Only the lines below from the one with "of $g$. Image" through the one with "Будем проводить доказательство" are to be written out, exactly and without any images.

*** Exercise data Section Begins ***

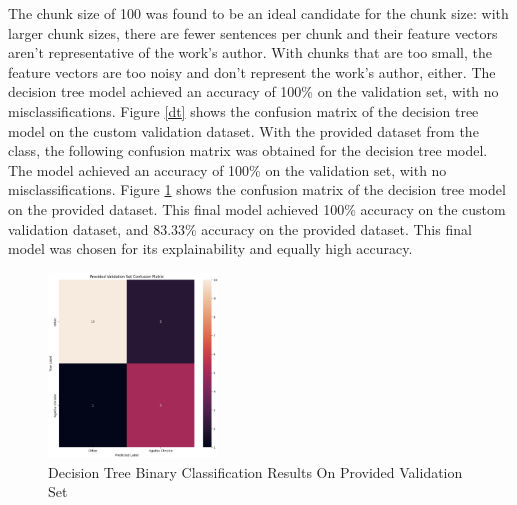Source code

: \documentclass[journal]{IEEEtran} %
\begin{document}
The chunk size of 100 was found to be an ideal candidate for the chunk size: with larger chunk sizes, there are fewer sentences per chunk and their feature vectors aren't representative of the work's author. With chunks that are too small, the feature vectors are too noisy and don't represent the work's author, either. The decision tree model achieved an accuracy of 100\% on the validation set, with no misclassifications. Figure \ref{dt} shows the confusion matrix of the decision tree model on the custom validation dataset.
With the provided dataset from the class, the following confusion matrix was obtained for the decision tree model. The model achieved an accuracy of 100\% on the validation set, with no misclassifications. Figure \ref{dt2} shows the confusion matrix of the decision tree model on the provided dataset. This final model achieved 100\% accuracy on the custom validation dataset, and 83.33\% accuracy on the provided dataset.
This final model was chosen for its explainability and equally high accuracy.

\begin{figure}
    \caption{Decision Tree Binary Classification Results On Provided Validation Set}
    \begin{center}
    \centerline{\includegraphics[width=0.4\textwidth]{./dt2.png}}
    \end{center}
    \centering
    \label{dt2}
\end{figure}
\end{document}

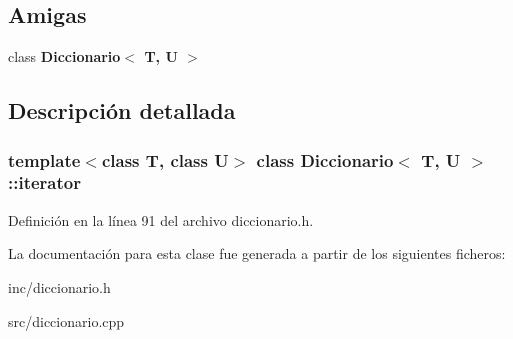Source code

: \subsection*{Amigas}
\begin{DoxyCompactItemize}
\item 
\mbox{\label{classDiccionario_1_1iterator_ae50c4dcf749ac5c49596da52815dfa85}} 
class {\bfseries Diccionario$<$ T, U $>$}
\end{DoxyCompactItemize}


\subsection{Descripción detallada}
\subsubsection*{template$<$class T, class U$>$\newline
class Diccionario$<$ T, U $>$\+::iterator}



Definición en la línea 91 del archivo diccionario.\+h.



La documentación para esta clase fue generada a partir de los siguientes ficheros\+:\begin{DoxyCompactItemize}
\item 
inc/diccionario.\+h\item 
src/diccionario.\+cpp\end{DoxyCompactItemize}
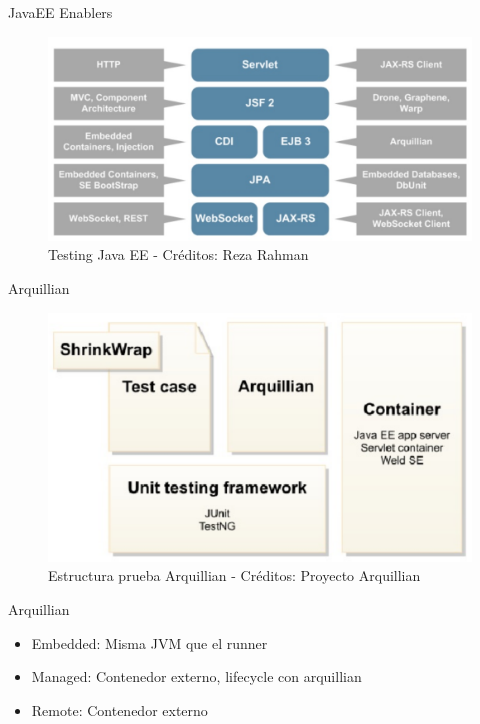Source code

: \documentclass{beamer}
\begin{document}
\begin{frame}{JavaEE Enablers}

		\begin{figure}
			\centering
			\includegraphics[width=0.8\linewidth]{Images/testingee}
				\caption{Testing Java EE - Créditos: Reza Rahman}
		\end{figure}

\end{frame}


\begin{frame}{Arquillian}

\begin{figure}
	\centering
	\includegraphics[width=0.8\linewidth]{Images/arquillian}
		\caption{Estructura prueba Arquillian - Créditos: Proyecto Arquillian}
\end{figure}

\end{frame}



\begin{frame}{Arquillian}
\begin{itemize}
	\item Embedded: Misma JVM que el runner
	\item Managed: Contenedor externo, lifecycle con arquillian
	\item Remote: Contenedor externo
\end{itemize}
\end{frame}
\end{document}
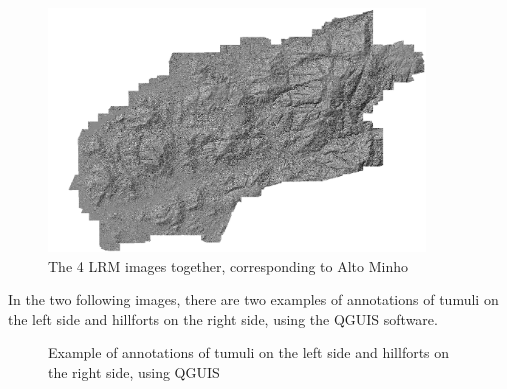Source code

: \begin{figure}[H]
\centering
\includegraphics[width=10cm]{images/LRMfinal.png}
\caption{The 4 LRM images together, corresponding to Alto Minho}
\label{fig:4lrmsjuntas}
\end{figure}
In the two following images, there are two examples of annotations of tumuli on the left side and hillforts on the right side, using the QGUIS software.
\begin{figure}[H]
    \centering
    \qquad
    \caption{Example of annotations of tumuli on the left side and hillforts on the right side, using QGUIS}%
\end{figure}




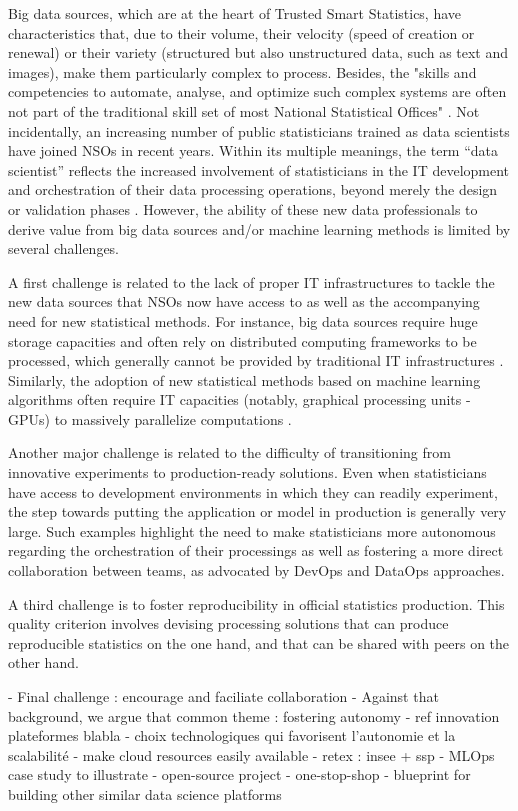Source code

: Big data sources, which are at the heart of Trusted Smart Statistics, have characteristics that, due to their volume, their velocity (speed of creation or renewal) or their variety (structured but also unstructured data, such as text and images), make them particularly complex to process. Besides, the "skills and competencies to automate, analyse, and optimize such complex systems are often not part of the traditional skill set of most National Statistical Offices" \cite{ashofteh2021data}. Not incidentally, an increasing number of public statisticians trained as data scientists have joined NSOs in recent years. Within its multiple meanings, the term “data scientist” reflects the increased involvement of statisticians in the IT development and orchestration of their data processing operations, beyond merely the design or validation phases \cite{davenport2012data}. However, the ability of these new data professionals to derive value from big data sources and/or machine learning methods is limited by several challenges.

A first challenge is related to the lack of proper IT infrastructures to tackle the new data sources that NSOs now have access to as well as the accompanying need for new statistical methods. For instance, big data sources require huge storage capacities and often rely on distributed computing frameworks to be processed, which generally cannot be provided by traditional IT infrastructures \cite{liu2013computing}. Similarly, the adoption of new statistical methods based on machine learning algorithms often require IT capacities (notably, graphical processing units - GPUs) to massively parallelize computations \cite{saiyeda2017cloud}.

Another major challenge is related to the difficulty of transitioning from innovative experiments to production-ready solutions. Even when statisticians have access to development environments in which they can readily experiment, the step towards putting the application or model in production is generally very large. Such examples highlight the need to make statisticians more autonomous regarding the orchestration of their processings as well as fostering a more direct collaboration between teams, as advocated by DevOps and DataOps approaches.

A third challenge is to foster reproducibility in official statistics production. This quality criterion involves devising processing solutions that can produce reproducible statistics on the one hand, and that can be shared with peers on the other hand.

- Final challenge : encourage and faciliate collaboration
- Against that background, we argue that common theme : fostering autonomy
- ref innovation plateformes blabla
- choix technologiques qui favorisent l'autonomie et la scalabilité
- make cloud resources easily available
- retex : insee + ssp
- MLOps case study to illustrate
- open-source project
- one-stop-shop
- blueprint for building other similar data science platforms 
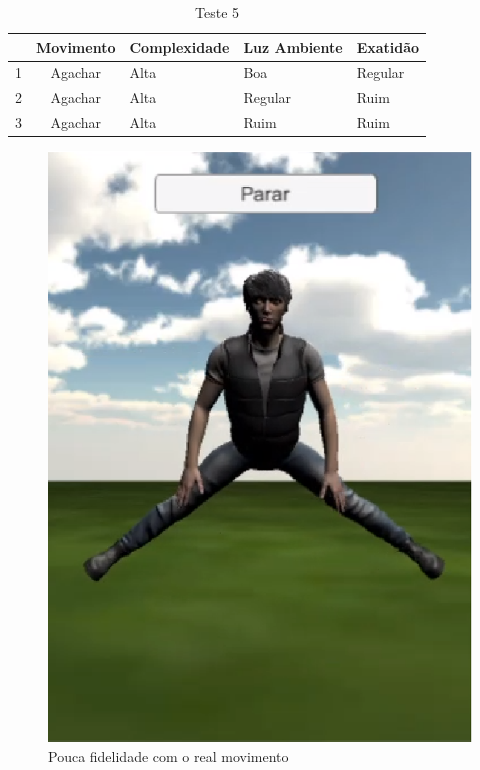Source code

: \begin{table}[H]
\centering
\caption{Teste 5}
\label{tab:teste5}
\begin{tabular}{@{}|c|c|l|l|l|@{}}
\toprule
\multicolumn{1}{|l|}{ } & \multicolumn{1}{l|}{\textbf{Movimento}} & \textbf{Complexidade} & \textbf{Luz Ambiente} & \textbf{Exatidão} \\ \midrule
1                                 & Agachar                     & Alta                 & Boa                   & Regular               \\ \midrule
2                                 & Agachar                     & Alta                 & Regular               & Ruim           \\ \midrule
3                                 & Agachar                     & Alta                 & Ruim                  & Ruim              \\ \bottomrule
\end{tabular}
\end{table}


\begin{figure}[H]
\centering
\includegraphics [keepaspectratio=true,scale=0.60]{figuras/agachar.eps}
\caption{Pouca fidelidade com o real movimento}
\label{img:teste5}
\end{figure}


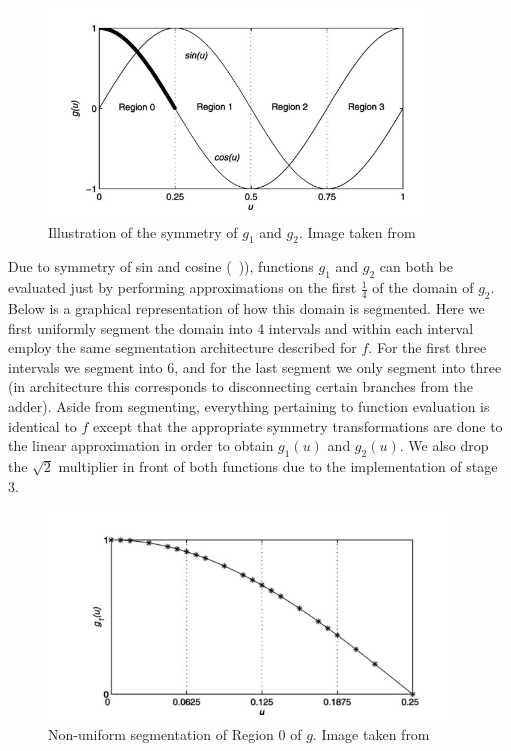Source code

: \begin{figure}
\centering\CaptionFontSize
\includegraphics[height=15em]
{Figures/g_symm.png}
\caption[Illustration of the symmetry of $g_1$ and $g_2$]
{Illustration of the symmetry of $g_1$ and $g_2$. Image taken from \cite{noise_gen}}
\label{Figure:NoiseGeneration:GSymmetry}
\end{figure}

Due to symmetry of sin and cosine (\Figure~)), functions $g_1$ and $g_2$ can both be evaluated just by performing approximations on the first $\frac{1}{4}$ of the domain of $g_2$. Below is a graphical representation of how this domain is segmented. Here we first uniformly segment the domain into 4 intervals and within each interval employ the same segmentation architecture described for $f$. For the first three intervals we segment into 6, and for the last segment we only segment into three (in architecture this corresponds to disconnecting certain branches from the adder). Aside from segmenting, everything pertaining to function evaluation is identical to $f$ except that the appropriate symmetry transformations are done to the linear approximation in order to obtain $g_1(u)$ and $g_2(u)$. We also drop the $\sqrt{2}$ multiplier in front of both functions due to the implementation of stage 3.

\begin{figure}
\centering\CaptionFontSize
\includegraphics[height=15em]
{Figures/g_segmentation.png}
\caption[Non-uniform segmentation of Region 0 of $g$]
{Non-uniform segmentation of Region 0 of $g$. Image taken from \cite{noise_gen}}
\label{Figure:NoiseGeneration:GSegmentation}
\end{figure}

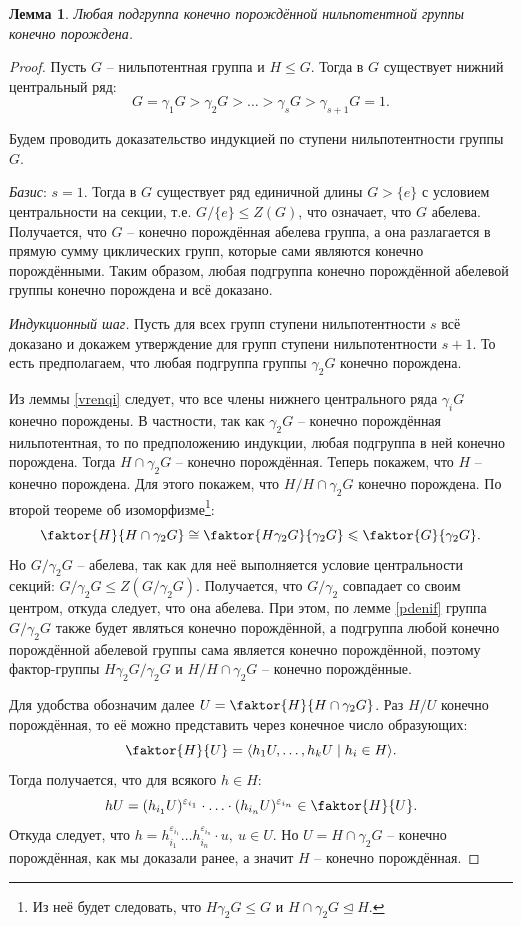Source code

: \documentclass{article}
\newtheorem{lemma}{Лемма}[section]
\begin{document}
\begin{lemma} \label{sderot}
    Любая подгруппа конечно порождённой нильпотентной группы конечно порождена.
\end{lemma}
\begin{proof}
    Пусть $G$ -- нильпотентная группа и $H \leqslant G$. Тогда в $G$ существует нижний центральный ряд:
    \[
        G = \gamma_1 G > \gamma_2 G > \ldots > \gamma_s G > \gamma_{s + 1} G = 1.
    \]

    Будем проводить доказательство индукцией по ступени нильпотентности группы $G$.

    \textit{Базис}: $s = 1$. Тогда в $G$ существует ряд единичной длины $G > \{ e \}$ с условием центральности на секции, т.е. $G / \{ e \} \leqslant  Z(G)$, что означает, что $G$ абелева. Получается, что $G$ -- конечно порождённая абелева группа, а она разлагается в прямую сумму циклических групп, которые сами являются конечно порождёнными. Таким образом, любая подгруппа конечно порождённой абелевой группы конечно порождена и всё доказано.

    \textit{Индукционный шаг.} Пусть для всех групп ступени нильпотентности $s$ всё доказано и докажем утверждение для групп ступени нильпотентности $s + 1$. То есть предполагаем, что любая подгруппа группы $\gamma_2 G$ конечно порождена.

    Из леммы \ref{vrenqi} следует, что все члены нижнего центрального ряда $\gamma_i G$ конечно порождены. В частности, так как $\gamma_2 G$ -- конечно порождённая нильпотентная, то по предположению индукции, любая подгруппа в ней конечно порождена. Тогда $H \cap \gamma_2 G$ -- конечно порождённая.
    Теперь покажем, что $H$ -- конечно порождена. Для этого покажем, что $H / H \cap \gamma_2 G$ конечно порождена.
    По второй теореме об изоморфизме\footnote{Из неё будет следовать, что $H \gamma_2 G \leqslant G$ и $H \cap \gamma_2 G \trianglelefteq H$.}:
    \[
        \faktor{H}{H \cap \gamma_2 G} \cong \faktor{H \gamma_2 G}{\gamma_2 G} \leqslant \faktor{G}{\gamma_2 G}.
    \]
    Но $G / \gamma_2 G$ -- абелева, так как для неё выполняется условие центральности секций: $G / \gamma_2 G \leqslant Z(G / \gamma_2 G)$. Получается, что $G / \gamma_2$ совпадает со своим центром, откуда следует, что она абелева. При этом, по лемме \ref{pdenif} группа $G / \gamma_2 G$ также будет являться конечно порождённой, а подгруппа любой конечно порождённой абелевой группы сама является конечно порождённой, поэтому фактор-группы $H \gamma_2 G / \gamma_2 G$ и $H / H \cap \gamma_2 G$ -- конечно порождённые.

    Для удобства обозначим далее $U = \faktor{H}{H \cap \gamma_2 G}$. Раз $H / U$ конечно порождённая, то её можно представить через конечное число образующих: 
    \[
        \faktor{H}{U} = \langle h_1 U, \ldots, h_k U \mid h_i \in H \rangle.
    \]
    Тогда получается, что для всякого $h \in H$: $$ hU = (h_{i_1}U)^{\varepsilon_{i_1}} \cdot \ldots \cdot (h_{i_n}U)^{\varepsilon_{i_n}} \in \faktor{H}{U}. $$
    Откуда следует, что $ h = h_{i_1}^{\varepsilon_{i_1}} \ldots h_{i_n}^{\varepsilon_{i_n}} \cdot u, \ u \in U. $ Но $U = H \cap \gamma_2 G$ -- конечно порождённая, как мы доказали ранее, а значит $H$ -- конечно порождённая.
\end{proof}
\end{document}
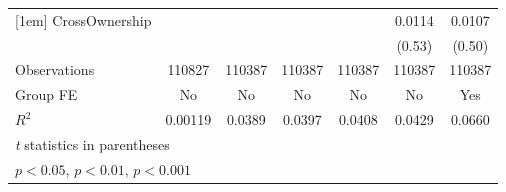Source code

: {\begin{tabular}{l*{6}{c}}
[1em]
CrossOwnership  &                  &                  &                  &                  &   0.0114         &   0.0107         \\
                &                  &                  &                  &                  &   (0.53)         &   (0.50)         \\
\hline
Observations    &   110827         &   110387         &   110387         &   110387         &   110387         &   110387         \\
Group FE        &       No         &       No         &       No         &       No         &       No         &      Yes         \\
$ R^2 $         &  0.00119         &   0.0389         &   0.0397         &   0.0408         &   0.0429         &   0.0660         \\
\hline\hline
\multicolumn{7}{l}{\footnotesize \textit{t} statistics in parentheses}\\
\multicolumn{7}{l}{\footnotesize \sym{*} \(p<0.05\), \sym{**} \(p<0.01\), \sym{***} \(p<0.001\)}\\
\end{tabular}
}
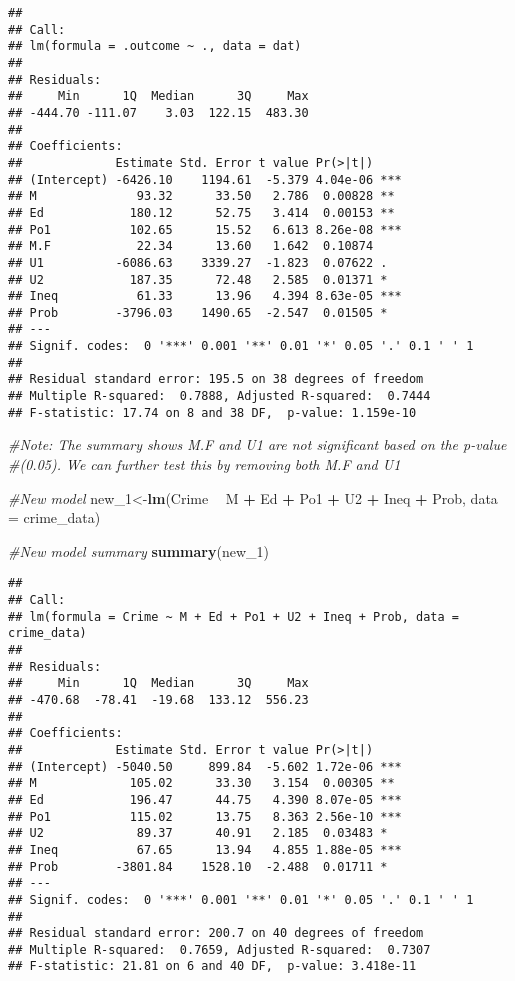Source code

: \documentclass[
]{article}
\newenvironment{Shaded}{\begin{snugshade}}{\end{snugshade}}
\newcommand{\CommentTok}[1]{\textcolor[rgb]{0.56,0.35,0.01}{\textit{#1}}}
\newcommand{\DataTypeTok}[1]{\textcolor[rgb]{0.13,0.29,0.53}{#1}}
\newcommand{\DecValTok}[1]{\textcolor[rgb]{0.00,0.00,0.81}{#1}}
\newcommand{\KeywordTok}[1]{\textcolor[rgb]{0.13,0.29,0.53}{\textbf{#1}}}
\newcommand{\NormalTok}[1]{#1}
\newcommand{\OperatorTok}[1]{\textcolor[rgb]{0.81,0.36,0.00}{\textbf{#1}}}
\newcommand{\StringTok}[1]{\textcolor[rgb]{0.31,0.60,0.02}{#1}}
\begin{document}
\begin{verbatim}
## 
## Call:
## lm(formula = .outcome ~ ., data = dat)
## 
## Residuals:
##     Min      1Q  Median      3Q     Max 
## -444.70 -111.07    3.03  122.15  483.30 
## 
## Coefficients:
##             Estimate Std. Error t value Pr(>|t|)    
## (Intercept) -6426.10    1194.61  -5.379 4.04e-06 ***
## M              93.32      33.50   2.786  0.00828 ** 
## Ed            180.12      52.75   3.414  0.00153 ** 
## Po1           102.65      15.52   6.613 8.26e-08 ***
## M.F            22.34      13.60   1.642  0.10874    
## U1          -6086.63    3339.27  -1.823  0.07622 .  
## U2            187.35      72.48   2.585  0.01371 *  
## Ineq           61.33      13.96   4.394 8.63e-05 ***
## Prob        -3796.03    1490.65  -2.547  0.01505 *  
## ---
## Signif. codes:  0 '***' 0.001 '**' 0.01 '*' 0.05 '.' 0.1 ' ' 1
## 
## Residual standard error: 195.5 on 38 degrees of freedom
## Multiple R-squared:  0.7888, Adjusted R-squared:  0.7444 
## F-statistic: 17.74 on 8 and 38 DF,  p-value: 1.159e-10
\end{verbatim}

\begin{Shaded}
\begin{Highlighting}[]
\CommentTok{#Note: The summary shows M.F and U1 are not significant based on the p-value}
\CommentTok{#(0.05). We can further test this by removing both M.F and U1}

\CommentTok{#New model}
\NormalTok{new_}\DecValTok{1}\NormalTok{<-}\KeywordTok{lm}\NormalTok{(Crime }\OperatorTok{~}\StringTok{ }\NormalTok{M }\OperatorTok{+}\StringTok{ }\NormalTok{Ed }\OperatorTok{+}\StringTok{ }\NormalTok{Po1 }\OperatorTok{+}\StringTok{ }\NormalTok{U2 }\OperatorTok{+}\StringTok{ }\NormalTok{Ineq }\OperatorTok{+}\StringTok{ }\NormalTok{Prob, }\DataTypeTok{data =}\NormalTok{ crime_data)}

\CommentTok{#New model summary}
\KeywordTok{summary}\NormalTok{(new_}\DecValTok{1}\NormalTok{)}
\end{Highlighting}
\end{Shaded}

\begin{verbatim}
## 
## Call:
## lm(formula = Crime ~ M + Ed + Po1 + U2 + Ineq + Prob, data = crime_data)
## 
## Residuals:
##     Min      1Q  Median      3Q     Max 
## -470.68  -78.41  -19.68  133.12  556.23 
## 
## Coefficients:
##             Estimate Std. Error t value Pr(>|t|)    
## (Intercept) -5040.50     899.84  -5.602 1.72e-06 ***
## M             105.02      33.30   3.154  0.00305 ** 
## Ed            196.47      44.75   4.390 8.07e-05 ***
## Po1           115.02      13.75   8.363 2.56e-10 ***
## U2             89.37      40.91   2.185  0.03483 *  
## Ineq           67.65      13.94   4.855 1.88e-05 ***
## Prob        -3801.84    1528.10  -2.488  0.01711 *  
## ---
## Signif. codes:  0 '***' 0.001 '**' 0.01 '*' 0.05 '.' 0.1 ' ' 1
## 
## Residual standard error: 200.7 on 40 degrees of freedom
## Multiple R-squared:  0.7659, Adjusted R-squared:  0.7307 
## F-statistic: 21.81 on 6 and 40 DF,  p-value: 3.418e-11
\end{verbatim}
\end{document}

*** Exercise data Section Ends ***

Task result ▸
{Non-uniform segmentation of Region 0 of $g$. Image taken from \cite{noise_gen}}
\label{Figure:NoiseGeneration:GSegmentation}
\end{figure}

Source code

: \documentclass{article}
\newtheorem{lemma}{Лемма}[section]
\begin{document}
\begin{lemma} \label{sderot}
    Любая подгруппа конечно порождённой нильпотентной группы конечно порождена.
\end{lemma}
\begin{proof}
    Пусть $G$ -- нильпотентная группа и $H \leqslant G$. Тогда в $G$ существует нижний центральный ряд:
    \[
        G = \gamma_1 G > \gamma_2 G > \ldots > \gamma_s G > \gamma_{s + 1} G = 1.
    \]

    Будем проводить доказательство индукцией по ступени нильпотентности группы $G$.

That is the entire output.